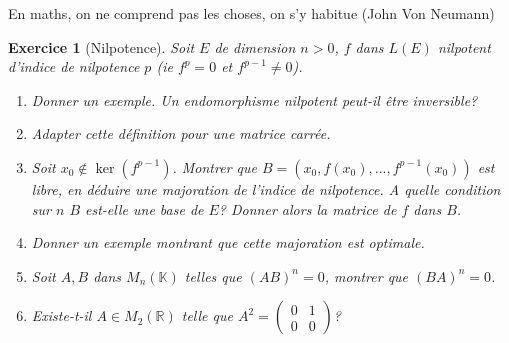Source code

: \documentclass[12pt,a4paper]{article}
\newcommand{\R}{\mathbb{R}}
\newcommand{\N}{\mathbb{N}}
\newcommand{\K}{\mathbb{K} }
\theoremstyle{break}
\theoremstyle{break}
\newtheorem{Exo}{Exercice}
\begin{document}
%
\og En maths, on ne comprend pas les choses, on s'y habitue \fg (John Von Neumann)

\begin{Exo}[Nilpotence]
	Soit $E$ de dimension $n>0$, $f$ dans $L(E)$ nilpotent d'indice de nilpotence $p$ (ie $f^p=0$ et $f^{p-1}\neq 0$).
	
	\begin{enumerate}
		\item Donner un exemple. Un endomorphisme nilpotent peut-il être inversible?
		\item Adapter cette définition pour une matrice carrée.
		\item
		Soit $x_0\notin\ker(f^{p-1})$. Montrer que $B=\left(x_0,f(x_0),...,f^{p-1}(x_0)\right)$ est libre, en déduire une majoration de l'indice de nilpotence. A quelle condition sur $n$ $B$ est-elle une base de $E$? Donner alors la matrice de $f$ dans $B$.
		\item
		Donner un exemple montrant que cette majoration est optimale.
		\item Soit $A,B$ dans $M_n(\K)$ telles que $(AB)^n=0$, montrer que $(BA)^n=0$.
		\item Existe-t-il $A\in M_2(\R)$ telle que $A^2=\begin{pmatrix}
			0 & 1 \\
			0 & 0
		\end{pmatrix}$?
		
	\end{enumerate}
\end{Exo}
%
\end{document}
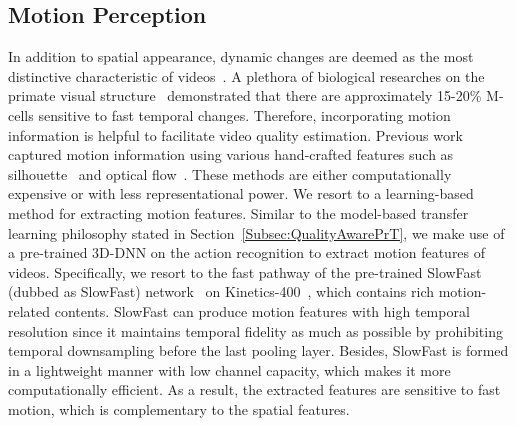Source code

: \documentclass[journal]{IEEEtran}
\begin{document}
\subsection{Motion Perception}\label{subsec:motion}
In addition to spatial appearance, dynamic changes are deemed as the most distinctive characteristic of videos~\cite{kwon2020motionsqueeze}. A plethora of biological researches on the primate visual structure~\cite{livingstone1988segregation, felleman1991distributed, van1994neural} demonstrated that there are approximately 15-20\% M-cells sensitive to fast temporal changes. Therefore, incorporating motion information is helpful to facilitate video quality estimation. Previous work captured motion information using various hand-crafted features such as silhouette~\cite{blank2005actions} and optical flow~\cite{dalal2006human}. These methods are either computationally expensive or with less representational power. We resort to a learning-based method for extracting motion features. Similar to the model-based transfer learning philosophy stated in Section~\ref{Subsec:QualityAwarePrT}, we make use of a pre-trained 3D-DNN on the action recognition to extract motion features of videos. Specifically, we resort to the fast pathway of the pre-trained SlowFast (dubbed as SlowFast) network~\cite{feichtenhofer2019slowfast} on Kinetics-400~\cite{kay2017kinetics}, which contains rich motion-related contents. SlowFast can produce motion features with high temporal resolution since it maintains temporal fidelity as much as possible by prohibiting temporal downsampling before the last pooling layer. Besides, SlowFast is formed in a lightweight manner with low channel capacity, which makes it more computationally efficient. As a result, the extracted features are sensitive to fast motion, which is complementary to the spatial features.

\end{document}
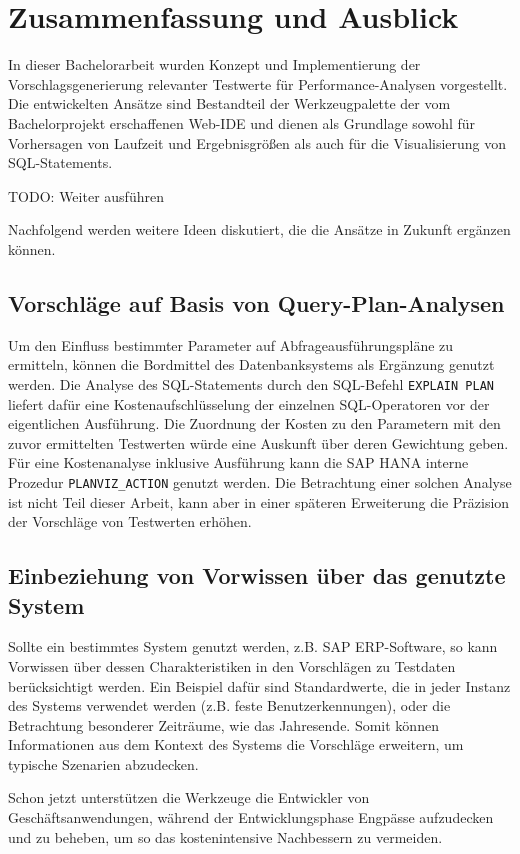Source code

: \section{Zusammenfassung und Ausblick}\label{chap:conclusion}

In dieser Bachelorarbeit wurden Konzept und Implementierung der Vorschlagsgenerierung relevanter Testwerte für Performance-Analysen vorgestellt.
Die entwickelten Ansätze sind Bestandteil der Werkzeugpalette der vom Bachelorprojekt erschaffenen Web-IDE und dienen als Grundlage sowohl für Vorhersagen von Laufzeit und Ergebnisgrößen als auch für die Visualisierung von SQL-Statements.

TODO: Weiter ausführen

Nachfolgend werden weitere Ideen diskutiert, die die Ansätze in Zukunft ergänzen können.

\subsection{Vorschläge auf Basis von Query-Plan-Analysen}
Um den Einfluss bestimmter Parameter auf Abfrageausführungspläne zu ermitteln, können die Bordmittel des Datenbanksystems als Ergänzung genutzt werden.
Die Analyse des SQL-Statements durch den SQL-Befehl \texttt{EXPLAIN PLAN} liefert dafür eine Kostenaufschlüsselung der einzelnen SQL-Operatoren vor der eigentlichen Ausführung.
Die Zuordnung der Kosten zu den Parametern mit den zuvor ermittelten Testwerten würde eine Auskunft über deren Gewichtung geben.
Für eine Kostenanalyse inklusive Ausführung kann die SAP HANA interne Prozedur \texttt{PLANVIZ\_ACTION} genutzt werden.
Die Betrachtung einer solchen Analyse ist nicht Teil dieser Arbeit, kann aber in einer späteren Erweiterung die Präzision der Vorschläge von Testwerten erhöhen.

\subsection{Einbeziehung von Vorwissen über das genutzte System}
Sollte ein bestimmtes System genutzt werden, z.B. SAP ERP-Software, so kann Vorwissen über dessen Charakteristiken in den Vorschlägen zu Testdaten berücksichtigt werden.
Ein Beispiel dafür sind Standardwerte, die in jeder Instanz des Systems verwendet werden (z.B. feste Benutzerkennungen), oder die Betrachtung besonderer Zeiträume, wie das Jahresende.
Somit können Informationen aus dem Kontext des Systems die Vorschläge erweitern, um typische Szenarien abzudecken.


Schon jetzt unterstützen die Werkzeuge die Entwickler von Geschäftsanwendungen, während der Entwicklungsphase Engpässe aufzudecken und zu beheben, um so das kostenintensive Nachbessern zu vermeiden.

+++++

**INSTRUCTIONS TO FOLLOW:** The answer must be every line of the listing that holds the word "matrice".

**FINAL ANSWER:**
		\item Adapter cette définition pour une matrice carrée.
		Soit $x_0\notin\ker(f^{p-1})$. Montrer que $B=\left(x_0,f(x_0),...,f^{p-1}(x_0)\right)$ est libre, en déduire une majoration de l'indice de nilpotence. A quelle condition sur $n$ $B$ est-elle une base de $E$? Donner alors la matrice de $f$ dans $B$.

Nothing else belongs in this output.